[Items from a data source]
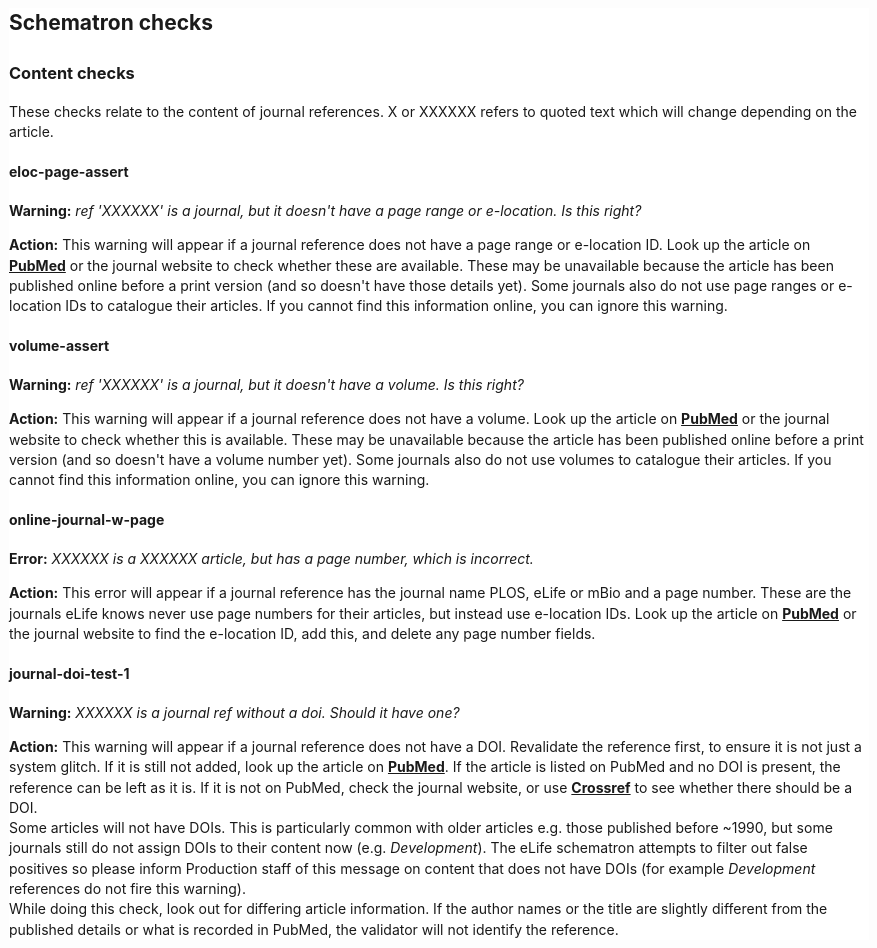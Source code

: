 ## Schematron checks 

### Content checks

These checks relate to the content of journal references. X or XXXXXX refers to quoted text which will change depending on the article.

#### eloc-page-assert

**Warning:** _ref 'XXXXXX' is a journal, but it doesn't have a page range or e-location. Is this right?_

**Action:** This warning will appear if a journal reference does not have a page range or e-location ID. Look up the article on [**PubMed**](https://pubmed.ncbi.nlm.nih.gov/) or the journal website to check whether these are available. These may be unavailable because the article has been published online before a print version \(and so doesn't have those details yet\). Some journals also do not use page ranges or e-location IDs to catalogue their articles. If you cannot find this information online, you can ignore this warning.

#### **volume-assert**

**Warning:** _ref 'XXXXXX' is a journal, but it doesn't have a volume. Is this right?_

**Action:** This warning will appear if a journal reference does not have a volume. Look up the article on [**PubMed**](https://pubmed.ncbi.nlm.nih.gov/) or the journal website to check whether this is available. These may be unavailable because the article has been published online before a print version \(and so doesn't have a volume number yet\). Some journals also do not use volumes to catalogue their articles. If you cannot find this information online, you can ignore this warning.

#### online-journal-w-page

**Error:** _XXXXXX is a XXXXXX article, but has a page number, which is incorrect._ 

**Action:** This error will appear if a journal reference has the journal name PLOS, eLife or mBio and a page number. These are the journals eLife knows never use page numbers for their articles, but instead use e-location IDs. Look up the article on [**PubMed**](https://pubmed.ncbi.nlm.nih.gov/) or the journal website to find the e-location ID, add this, and delete any page number fields.

#### journal-doi-test-1

**Warning:** _XXXXXX is a journal ref without a doi. Should it have one?_

**Action:** This warning will appear if a journal reference does not have a DOI. Revalidate the reference first, to ensure it is not just a system glitch. If it is still not added, look up the article on [**PubMed**](https://pubmed.ncbi.nlm.nih.gov/). If the article is listed on PubMed and no DOI is present, the reference can be left as it is. If it is not on PubMed, check the journal website, or use [**Crossref**](https://search.crossref.org/) to see whether there should be a DOI.  
Some articles will not have DOIs. This is particularly common with older articles e.g. those published before ~1990, but some journals still do not assign DOIs to their content now \(e.g. _Development_\). The eLife schematron attempts to filter out false positives so please inform Production staff of this message on content that does not have DOIs \(for example _Development_ references do not fire this warning\).  
While doing this check, look out for differing article information. If the author names or the title are slightly different from the published details or what is recorded in PubMed, the validator will not identify the reference.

Work required: What you give back should be exactly the lines of the data above from the line with "#### eloc-page-assert" through the line with "e-location. Is this right?_", both of those included, and nothing more.

Solution to this problem:
#### eloc-page-assert

**Warning:** _ref 'XXXXXX' is a journal, but it doesn't have a page range or e-location. Is this right?_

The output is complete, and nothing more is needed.